European honeybee on rabbibrush
European honeybee on rabbibrush

Part 5 in "Rabbitbrush Central Station". There's always something interesting happening among the bright flowers here in the early fall. Some patrons are showy, seem to like to be noticed. Maybe it's because they have nothing to be afraid of, confident in their ability to sting or at least look like they sting. Others hide in the shadows, and sometimes they're up to no good, looking to prey on the unwitting. What about this bright beetle butt? It's definitely one of the 80 or so ladybug species in Colorado; there's a good chance it's one of the 70 natives we have here. But it's not going to make a positive ID easy, so all we can do is speculate.
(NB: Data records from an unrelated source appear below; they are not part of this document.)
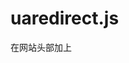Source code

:# uaredirect.js
在网站头部加上
<script src="你的js存放目录/uaredirect.js" type="text/javascript"></script>
<script type="text/javascript">uaredirect("跳转网址");</script>
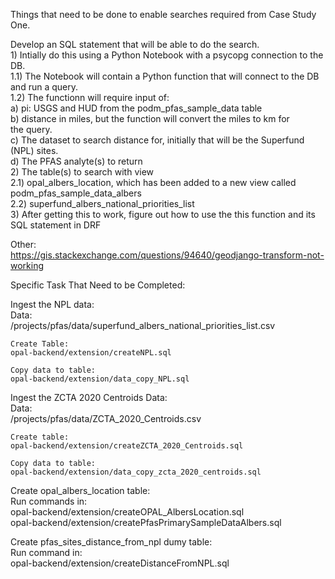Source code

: Things that need to be done to enable searches required from Case Study One.

Develop an SQL statement that will be able to do the search.  
    1) Intially do this using a Python Notebook with a psycopg connection to the DB.  
       1.1) The Notebook will contain a Python function that will connect to the DB  
            and run a query.  
       1.2) The functionn will require input of:  
              a) pi: USGS and HUD from the podm_pfas_sample_data table  
              b) distance in miles, but the function will convert the miles to km for  
                 the query.  
              c) The dataset to search distance for, initially that will be the Superfund  
                 (NPL) sites.  
              d) The PFAS analyte(s) to return  
    2) The table(s) to search with view  
       2.1) opal_albers_location, which has been added to a new view called podm_pfas_sample_data_albers  
       2.2) superfund_albers_national_priorities_list   
    3) After getting this to work, figure out how to use the this function and its SQL statement in DRF  
   
Other:  
https://gis.stackexchange.com/questions/94640/geodjango-transform-not-working  
  
Specific Task That Need to be Completed:  
  
Ingest the NPL data:  
    Data:  
    /projects/pfas/data/superfund_albers_national_priorities_list.csv  
  
    Create Table:  
    opal-backend/extension/createNPL.sql  
  
    Copy data to table:  
    opal-backend/extension/data_copy_NPL.sql  
  
Ingest the ZCTA 2020 Centroids Data:  
    Data:  
    /projects/pfas/data/ZCTA_2020_Centroids.csv  
  
    Create table:  
    opal-backend/extension/createZCTA_2020_Centroids.sql  
  
    Copy data to table:  
    opal-backend/extension/data_copy_zcta_2020_centroids.sql  
  
Create opal_albers_location table:  
    Run commands in:  
    opal-backend/extension/createOPAL_AlbersLocation.sql   
    opal-backend/extension/createPfasPrimarySampleDataAlbers.sql  
  
Create pfas_sites_distance_from_npl dumy table:  
    Run command in:  
    opal-backend/extension/createDistanceFromNPL.sql  
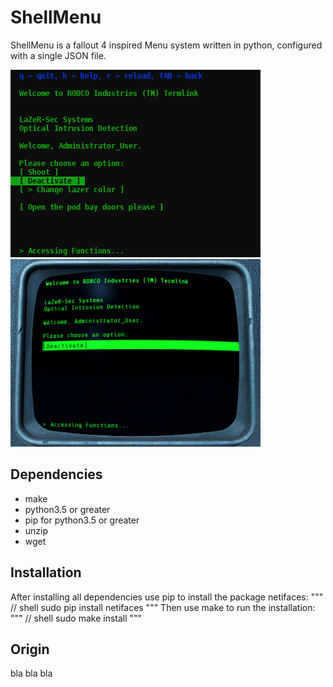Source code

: # ShellMenu

ShellMenu is a fallout 4 inspired Menu system written in python, configured with a single JSON file.

![ShellMenu Screenshot](https://raw.githubusercontent.com/derDere/ShellMenu/resources/page/shellmenu.png)
![Fallout Screenshot](https://raw.githubusercontent.com/derDere/ShellMenu/resources/page/terminal.png)

## Dependencies
 - make
 - python3.5 or greater
 - pip for python3.5 or greater
 - unzip
 - wget

## Installation

After installing all dependencies use pip to install the package netifaces:
"""
// shell
sudo pip install netifaces
"""
Then use make to run the installation:
"""
// shell
sudo make install
"""

## Origin
bla bla bla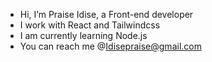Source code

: -  Hi, I’m Praise Idise, a Front-end developer
-  I work with React and Tailwindcss
-  I am currently learning Node.js
- You can reach me @Idisepraise@gmail.com 
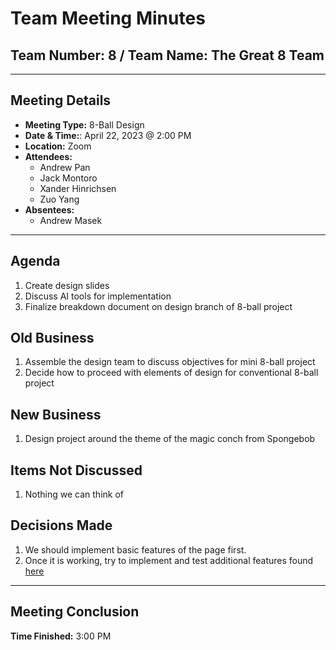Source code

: # Team Meeting Minutes

## Team Number: 8 / Team Name: The Great 8 Team

---

## Meeting Details

* **Meeting Type:** 8-Ball Design
* **Date & Time:**: April 22, 2023 @ 2:00 PM
* **Location:** Zoom
* **Attendees:**
    - Andrew Pan
    - Jack Montoro
    - Xander Hinrichsen
    - Zuo Yang
* **Absentees:**
    - Andrew Masek

---

## Agenda
1. Create design slides
2. Discuss AI tools for implementation
3. Finalize breakdown document on design branch of 8-ball project


## Old Business
1. Assemble the design team to discuss objectives for mini 8-ball project
2. Decide how to proceed with elements of design for conventional 8-ball project

## New Business
1. Design project around the theme of the magic conch from Spongebob

## Items Not Discussed
1. Nothing we can think of

## Decisions Made
1. We should implement basic features of the page first.
2. Once it is working, try to implement and test additional features found 
[here](https://docs.google.com/presentation/d/1iU8nQJGDqW-EunI3OcWJifZPA-3HEB1Cx6LNBP_ui1k/edit?usp=sharing)
---
## Meeting Conclusion
**Time Finished:** 3:00 PM
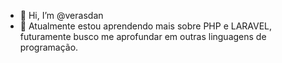 - 👋 Hi, I’m @verasdan
- 🌱 Atualmente estou aprendendo mais sobre PHP e LARAVEL, futuramente busco me aprofundar em outras linguagens de programação.


<!---
verasdan/verasdan is a ✨ special ✨ repository because its `README.md` (this file) appears on your GitHub profile.
You can click the Preview link to take a look at your changes.
--->
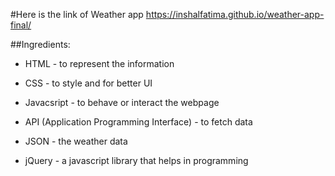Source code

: #Here is the link of Weather app https://inshalfatima.github.io/weather-app-final/ 

##Ingredients:

* HTML - to represent the information

* CSS - to style and for better UI

* Javacsript - to behave or interact the webpage

* API (Application Programming Interface) - to fetch data

* JSON - the weather data

* jQuery - a javascript library that helps in programming

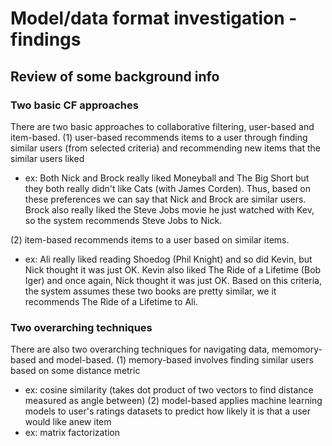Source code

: # Model/data format investigation - findings
## Review of some background info

### Two basic CF approaches
There are two basic approaches to collaborative filtering, user-based and item-based. 
(1) user-based recommends items to a user through finding similar users (from selected criteria) and recommending new items that the similar users liked
  - ex: Both Nick and Brock really liked Moneyball and The Big Short but they both really didn't like Cats (with James Corden). Thus, based on these preferences we can say that Nick and Brock are similar users. Brock also really liked the Steve Jobs movie he just watched with Kev, so the system recommends Steve Jobs to Nick.
 
(2) item-based recommends items to a user based on similar items.
  - ex: Ali really liked reading Shoedog (Phil Knight) and so did Kevin, but Nick thought it was just OK. Kevin also liked The Ride of a Lifetime (Bob Iger) and once again, Nick thought it was just OK. Based on this criteria, the system assumes these two books are pretty similar, we it recommends The Ride of a Lifetime to Ali.
  
### Two overarching techniques
There are also two overarching techniques for navigating data, memomory-based and model-based.
(1) memory-based involves finding similar users based on some distance metric
  - ex: cosine similarity (takes dot product of two vectors to find distance measured as angle between)
(2) model-based applies machine learning models to user's ratings datasets to predict how likely it is that a user would like anew item
  - ex: matrix factorization 
  
 
  
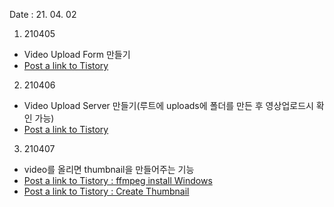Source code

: Date : 21. 04. 02

1. 210405

- Video Upload Form 만들기
- [Post a link to Tistory](https://jnarin-development-story.tistory.com/107)

2. 210406

- Video Upload Server 만들기(루트에 uploads에 폴더를 만든 후 영상업로드시 확인 가능)
- [Post a link to Tistory](https://jnarin-development-story.tistory.com/108)

3. 210407

- video를 올리면 thumbnail을 만들어주는 기능
- [Post a link to Tistory : ffmpeg install Windows](https://jnarin-development-story.tistory.com/109)
- [Post a link to Tistory : Create Thumbnail](https://jnarin-development-story.tistory.com/110)
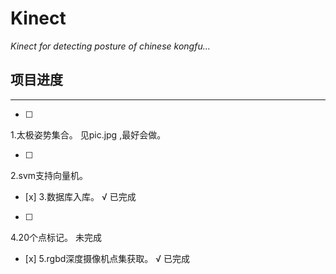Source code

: # Kinect
_Kinect for detecting posture of chinese kongfu..._

## 项目进度 
___ 
- [ ] 
1.太极姿势集合。  见pic.jpg ,最好会做。

- [ ] 
2.svm支持向量机。 
- [x] 
3.数据库入库。 √ 已完成 
- [ ] 
4.20个点标记。  未完成 
- [x] 
5.rgbd深度摄像机点集获取。   √ 已完成 
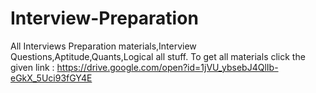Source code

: # Interview-Preparation
All Interviews Preparation materials,Interview Questions,Aptitude,Quants,Logical all stuff.
To get all materials click the given link : https://drive.google.com/open?id=1jVU_ybsebJ4QlIb-eGkX_5Uci93fGY4E
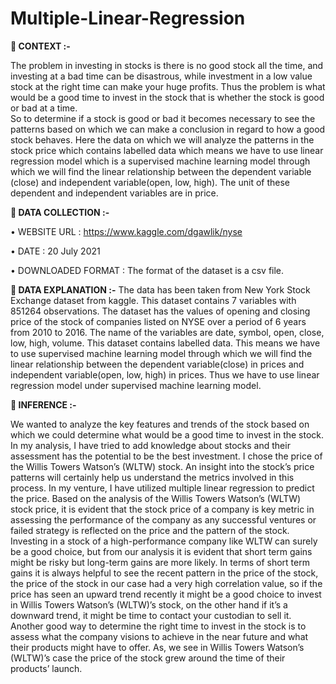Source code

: # Multiple-Linear-Regression

**	CONTEXT :-**

The problem in investing in stocks is there is no good stock all the time, and investing at a bad time can be disastrous, while investment in a low value stock at the right time can make your huge profits. Thus the problem is what would be a good time to invest in the stock that is whether the stock is good or bad at a time.  
    So to determine if a stock is good or bad it becomes necessary to see the patterns based on which we can make a conclusion in regard to how a good stock behaves. Here the data on which we will analyze the patterns in the stock price which contains labelled data which means we have to use linear regression model which is a supervised machine learning model through which we will find the linear relationship between the dependent variable (close) and independent variable(open, low, high). The unit of these dependent and independent variables are in price.  

**	DATA COLLECTION :-**

•	WEBSITE URL : https://www.kaggle.com/dgawlik/nyse

•	DATE : 20 July 2021

•	DOWNLOADED FORMAT : The format of the dataset is a csv file.

**	DATA EXPLANATION :-**
The data has been taken from New York Stock Exchange dataset from kaggle. This dataset contains 7 variables with 851264 observations. The dataset has the values of opening and closing price of the stock of companies listed on NYSE over a period of 6 years from 2010 to 2016. The name of the variables are date, symbol, open, close, low, high, volume. This dataset contains labelled data. This means we have to use supervised machine learning model through which we will find the linear relationship between the dependent variable(close) in prices and independent variable(open, low, high) in prices. Thus we have to use linear regression model under supervised machine learning model.

**	INFERENCE :-**

We wanted to analyze the key features and trends of the stock based on which we could determine what would be a good time to invest in the stock. In my analysis, I have tried to add knowledge about stocks and their assessment has the potential to be the best investment.
I chose the price of the Willis Towers Watson’s (WLTW) stock. An insight into the stock’s price patterns will certainly help us understand the metrics involved in this process. In my venture, I have utilized multiple linear regression to predict the price.
Based on the analysis of the Willis Towers Watson’s (WLTW) stock price, it is evident that the stock price of a company is key metric in assessing the performance of the company as any successful ventures or failed strategy is reflected on the price and the pattern of the stock.
Investing in a stock of a high-performance company like WLTW can surely be a good choice, but from our analysis it is evident that short term gains might be risky but long-term gains are more likely.
In terms of short term gains it is always helpful to see the recent pattern in the price of the stock, the price of the stock in our case had a very high correlation value, so if the price has seen an upward trend recently it might be a good choice to invest in Willis Towers Watson’s (WLTW)’s stock, on the other hand if it’s a downward trend, it might be time to contact your custodian to sell it.
Another good way to determine the right time to invest in the stock is to assess what the company visions to achieve in the near future and what their products might have to offer. As, we see in Willis Towers Watson’s (WLTW)’s case the price of the stock grew around the time of their products’ launch.
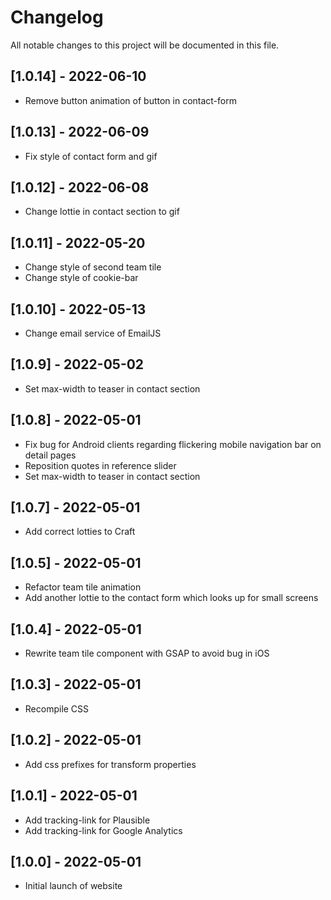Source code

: # Changelog
All notable changes to this project will be documented in this file.


## [1.0.14] - 2022-06-10
- Remove button animation of button in contact-form

## [1.0.13] - 2022-06-09
- Fix style of contact form and gif
	
## [1.0.12] - 2022-06-08
- Change lottie in contact section to gif
	
## [1.0.11] - 2022-05-20
- Change style of second team tile
- Change style of cookie-bar

## [1.0.10] - 2022-05-13
- Change email service of EmailJS

## [1.0.9] - 2022-05-02
- Set max-width to teaser in contact section

## [1.0.8] - 2022-05-01
- Fix bug for Android clients regarding flickering mobile navigation bar on detail pages
- Reposition quotes in reference slider
- Set max-width to teaser in contact section

## [1.0.7] - 2022-05-01
- Add correct lotties to Craft

## [1.0.5] - 2022-05-01
- Refactor team tile animation 
- Add another lottie to the contact form which looks up for small screens

## [1.0.4] - 2022-05-01
- Rewrite team tile component with GSAP to avoid bug in iOS 

## [1.0.3] - 2022-05-01
- Recompile CSS

## [1.0.2] - 2022-05-01
- Add css prefixes for transform properties

## [1.0.1] - 2022-05-01
- Add tracking-link for Plausible
- Add tracking-link for Google Analytics

## [1.0.0] - 2022-05-01
- Initial launch of website
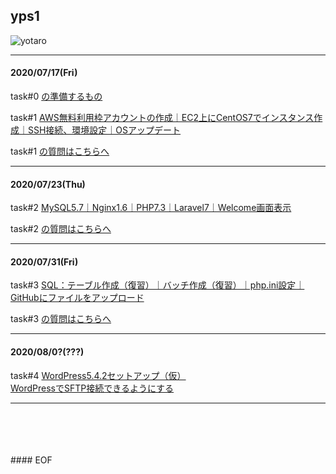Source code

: ## yps1

![yotaro](https://user-images.githubusercontent.com/63440984/87960823-d3585f00-caef-11ea-8cb1-11b1a86448b8.png)

***

#### 2020/07/17(Fri)

task#0 [の準備するもの](https://github.com/yotaro-ok/yps/blob/master/task_0.md)

task#1 [AWS無料利用枠アカウントの作成｜EC2上にCentOS7でインスタンス作成｜SSH接続、環境設定｜OSアップデート](https://github.com/yotaro-ok/yps/blob/master/task_1.md)

task#1 [の質問はこちらへ](https://github.com/yotaro-ok/yps/issues/1)

***

#### 2020/07/23(Thu)

task#2 [MySQL5.7｜Nginx1.6｜PHP7.3｜Laravel7｜Welcome画面表示](https://github.com/yotaro-ok/yps/blob/master/task_2.md)

task#2 [の質問はこちらへ](https://github.com/yotaro-ok/yps/issues/3)

***

#### 2020/07/31(Fri)

task#3 [SQL：テーブル作成（復習）｜バッチ作成（復習）｜php.ini設定｜GitHubにファイルをアップロード](https://github.com/yotaro-ok/yps/blob/master/task_3.md)

task#3 [の質問はこちらへ](https://github.com/yotaro-ok/yps/issues/5)

***

#### 2020/08/0?(???)

task#4 [WordPress5.4.2セットアップ（仮）](https://qiita.com/noraworld/items/69e5032d161b1e05978d)
<br>
[WordPressでSFTP接続できるようにする](https://sachips.byeto.jp/wordpress/ssh_sftp_updater_support.html)

***

<br>
<br>
<br>
<br>
#### EOF
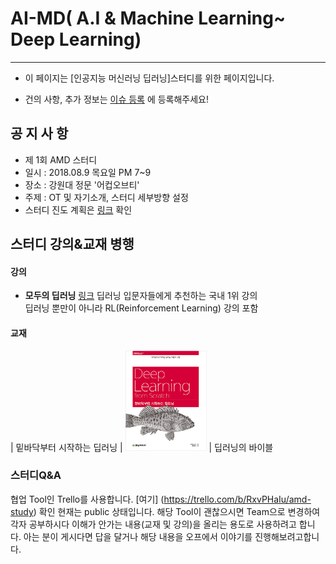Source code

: # AI-MD( A.I & Machine Learning~ Deep Learning) 
---
- 이 페이지는 [인공지능 머신러닝 딥러닝]스터디를 위한 페이지입니다.

- 건의 사항, 추가 정보는 [이슈 등록](https://github.com/OpenCVDL/OpenCVDL.github.io/issues) 에 등록해주세요!

## 공 지 사 항
- 제 1회 AMD 스터디
- 일시 : 2018.08.9 목요일 PM 7~9
- 장소 : 강원대 정문 '어컵오브티'
- 주제 : OT 및 자기소개, 스터디 세부방향 설정 
- 스터디 진도 계획은 [링크](https://docs.google.com/spreadsheets/d/18ZAsjk50pqVO-FpwMCKkG89_KoknF36Uit4KAwEZ3rM/edit#gid=1995798400) 확인

## 스터디 강의&교재 병행

#### 강의
  - **모두의 딥러닝** [링크](http://hunkim.github.io/ml/) 
  딥러닝 입문자들에게 추천하는 국내 1위 강의  
  딥러닝 뿐만이 아니라 RL(Reinforcement Learning) 강의 포함
  
#### 교재

| 밑바닥부터 시작하는 딥러닝        | [<img src="./scratch.jpg" width="130" height="160">](http://book.naver.com/bookdb/book_detail.nhn?bid=11492334)     |  딥러닝의 바이블 


### 스터디Q&A

협업 Tool인 Trello를 사용합니다. [여기] (https://trello.com/b/RxvPHaIu/amd-study) 확인 
현재는 public 상태입니다. 
해당 Tool이 괜찮으시면 Team으로 변경하여 각자 공부하시다 이해가 안가는 내용(교재 및 강의)을 올리는 용도로 사용하려고 합니다.
아는 분이 게시다면 답을 달거나 해당 내용을 오프에서 이야기를 진행해보려고합니다. 


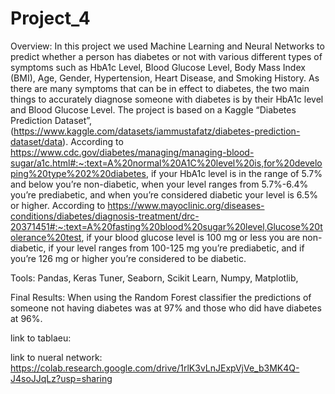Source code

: # Project_4


Overview: 
In this project we used Machine Learning and Neural Networks to predict whether a person has diabetes or not with various different types of symptoms such as HbA1c Level, Blood Glucose Level, Body Mass Index (BMI), Age, Gender, Hypertension, Heart Disease, and Smoking History. As there are many symptoms that can be in effect to diabetes, the two main things to accurately diagnose someone with diabetes is by their HbA1c level and Blood Glucose Level. The project is based on a Kaggle “Diabetes Prediction Dataset”, (https://www.kaggle.com/datasets/iammustafatz/diabetes-prediction-dataset/data). According to https://www.cdc.gov/diabetes/managing/managing-blood-sugar/a1c.html#:~:text=A%20normal%20A1C%20level%20is,for%20developing%20type%202%20diabetes, if your HbA1c level is in the range of 5.7% and below you’re non-diabetic, when your level ranges from 5.7%-6.4% you’re prediabetic, and when you’re considered diabetic your level is 6.5% or higher. According to https://www.mayoclinic.org/diseases-conditions/diabetes/diagnosis-treatment/drc-20371451#:~:text=A%20fasting%20blood%20sugar%20level,Glucose%20tolerance%20test, if your blood glucose level is 100 mg or less you are non-diabetic, if your level ranges from 100-125 mg you’re prediabetic, and if you’re 126 mg or higher you’re considered to be diabetic.

Tools:
Pandas, Keras Tuner, Seaborn, Scikit Learn, Numpy, Matplotlib, 

Final Results:
When using the Random Forest classifier the predictions of someone not having diabetes was at 97% and those who did have diabetes at 96%. 

link to tablaeu:

link to nueral network: https://colab.research.google.com/drive/1rlK3vLnJExpVjVe_b3MK4Q-J4soJJqLz?usp=sharing
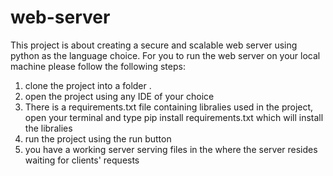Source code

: ﻿# web-server
 This project is about creating a secure and scalable web server using python as the language choice.
 For you to run the web server on your local machine please follow the following steps:
 1. clone the project into a folder .
 2. open the project using any IDE of your choice 
 3. There is a requirements.txt file containing libralies used in the project, open your terminal and type pip install requirements.txt  which will install the libralies
 4. run the project using the run button 
 5. you have a working server serving files in the where the server resides waiting for clients' requests
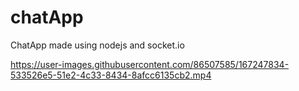 # chatApp
ChatApp made using nodejs and socket.io




https://user-images.githubusercontent.com/86507585/167247834-533526e5-51e2-4c33-8434-8afcc6135cb2.mp4

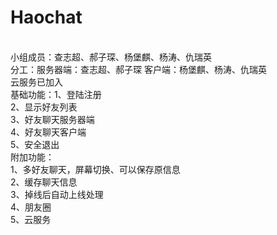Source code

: # Haochat
<br>小组成员：查志超、郝子琛、杨堡麒、杨涛、仇瑞英
<br>分工：服务器端：查志超、郝子琛  客户端：杨堡麒、杨涛、仇瑞英
<br>云服务已加入
<br>基础功能：1、登陆注册
<br>2、显示好友列表
<br>3、好友聊天服务器端
<br>4、好友聊天客户端
<br>5、安全退出
<br>附加功能：
<br>1、多好友聊天，屏幕切换、可以保存原信息
<br>2、缓存聊天信息
<br>3、掉线后自动上线处理
<br>4、朋友圈
<br>5、云服务
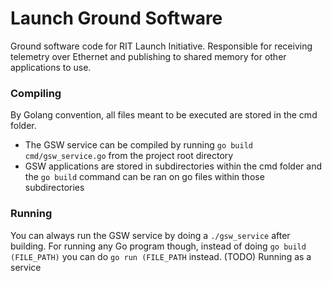 # Launch Ground Software
Ground software code for RIT Launch Initiative. Responsible for receiving telemetry over Ethernet and publishing to shared memory for other applications to use.

### Compiling
By Golang convention, all files meant to be executed are stored in the cmd folder. 
* The GSW service can be compiled by running `go build cmd/gsw_service.go` from the project root directory
* GSW applications are stored in subdirectories within the cmd folder and the `go build` command can be ran on go files within those subdirectories

### Running
You can always run the GSW service by doing a `./gsw_service` after building. For running any Go program though, instead of doing `go build (FILE_PATH)` you can do `go run (FILE_PATH` instead.
(TODO) Running as a service

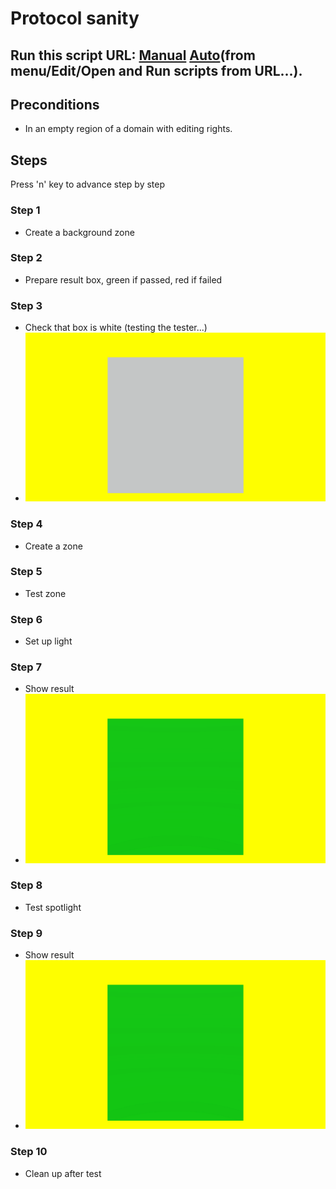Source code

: # Protocol sanity
## Run this script URL: [Manual](./test.js?raw=true)   [Auto](./testAuto.js?raw=true)(from menu/Edit/Open and Run scripts from URL...).

## Preconditions
- In an empty region of a domain with editing rights.

## Steps
Press 'n' key to advance step by step

### Step 1
- Create a background zone
### Step 2
- Prepare result box, green if passed, red if failed
### Step 3
- Check that box is white (testing the tester...)
- ![](./ExpectedImage_00000.png)
### Step 4
- Create a zone
### Step 5
- Test zone
### Step 6
- Set up light
### Step 7
- Show result
- ![](./ExpectedImage_00001.png)
### Step 8
- Test spotlight
### Step 9
- Show result
- ![](./ExpectedImage_00002.png)
### Step 10
- Clean up after test
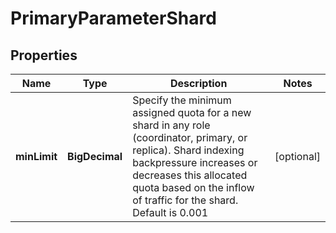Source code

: 

# PrimaryParameterShard


## Properties

| Name | Type | Description | Notes |
|------------ | ------------- | ------------- | -------------|
|**minLimit** | **BigDecimal** | Specify the minimum assigned quota for a new shard in any role (coordinator, primary, or replica). Shard indexing backpressure increases or decreases this allocated quota based on the inflow of traffic for the shard. Default is 0.001 |  [optional] |



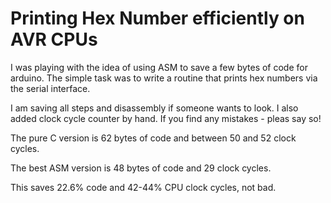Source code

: # Printing Hex Number efficiently on AVR CPUs

I was playing with the idea of using ASM to save a few bytes of code for arduino.
The simple task was to write a routine that prints hex numbers via the serial interface.

I am saving all steps and disassembly if someone wants to look. I also added clock cycle counter by hand. If you find any mistakes - pleas say so!

The pure C version is 62 bytes of code and between 50 and 52 clock cycles.

The best ASM version is 48 bytes of code and 29 clock cycles.

This saves 22.6% code and 42-44% CPU clock cycles, not bad.
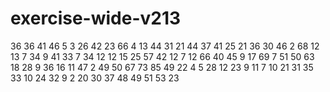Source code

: # exercise-wide-v213
36
36
41
46
5
3
26
42
23
66
4
13
44
31
21
44
37
41
25
21
36
30
46
2
68
12
13
7
34
9
41
33
7
34
12
12
15
25
57
42
12
7
12
66
40
45
9
17
69
7
51
50
63
18
28
9
36
16
11
47
2
49
50
67
73
85
49
22
4
5
28
12
23
9
11
7
10
21
31
35
33
10
24
32
9
2
20
30
37
48
49
51
53
23
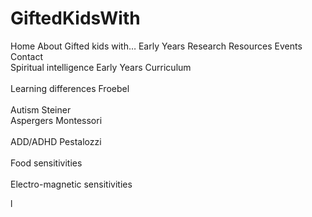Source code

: # GiftedKidsWith
Home	About	Gifted kids with…	Early Years	Research	Resources	Events	Contact<br>
		Spiritual intelligence	Early Years Curriculum		<br>		
		Learning differences	Froebel			<br>	
		Autism	Steiner				<br>
		Aspergers	Montessori		<br>		
		ADD/ADHD	Pestalozzi		<br>		
		Food sensitivities<br>					
		Electro-magnetic sensitivities	<br>				
<style>footer.site-footer{display:none!important}</style>
l
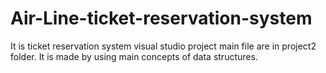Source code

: # Air-Line-ticket-reservation-system
 It is ticket reservation system visual studio project main file are in project2 folder.
 It is made by using main concepts of data structures.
It's probably chewing on an aphid or scale since it's down in the floral axil. Possibly there to hook up with a member of the opposite sex, since the neighborhood is a great one for kids to grow up in. That's the way it is with widespread, native species like rabbitbrush. They draw all kinds of prey, which bring all kinds of predators, and before you know it, you have a dynamic, integrated, and growing community. Now that's an economic model that makes sense!

Ladybug on rabbitbrush
Ladybug on rabbitbrush

Part 6. What a cast of characters visited the rabbitbrush--aka the train station to continue with the metaphor--this September! And that doesn't even include the butterflies, moths, gnats, tiny wasps, and grasshoppers that surely passed through. A weedy plant that has a nasty smell to it, it's aptly named rubber rabbitbrush. Something that's not of much value to people, a plant that's featured in the weed-sprayer's Bible: "Weeds of the West". To a bug that likes flowers, natives and nonnatives alike, this plant is a welcome way-station. There's nectar, there's shelter, there's opportunity. Just count the tachinid flies, lacewings, and ladybugs. The aphids, bees and bee impostors. And whatever this fly-moth-wasp creature is. Could it be Poecilanthrax willistonii? An impressive name for an impressive member of the fly order that was originally named simply and ominously Anthrax willistonii. Of course, this bee fly who belongs to the Bombyliidae family has an interesting backstory. For the most part, each family member begins life inside the body of some other type of insect, where it feeds and grows up in comfort, only to emerge as an adult, with a new set of values: "I'm going to be a vegan from now on!"

Bee fly on rabbitbrush
Bee fly on rabbitbrush

Ahh, the rabbitbrush. Between it, its visitors, and the internet, I've taken a deep dive into another world. A tiny glimpse of the amazing complexity of Nature. I didn't even have to go to Costa Rica, or up onto the Forest to experience it. This drama has been going on every September, right outside in my weedy backyard!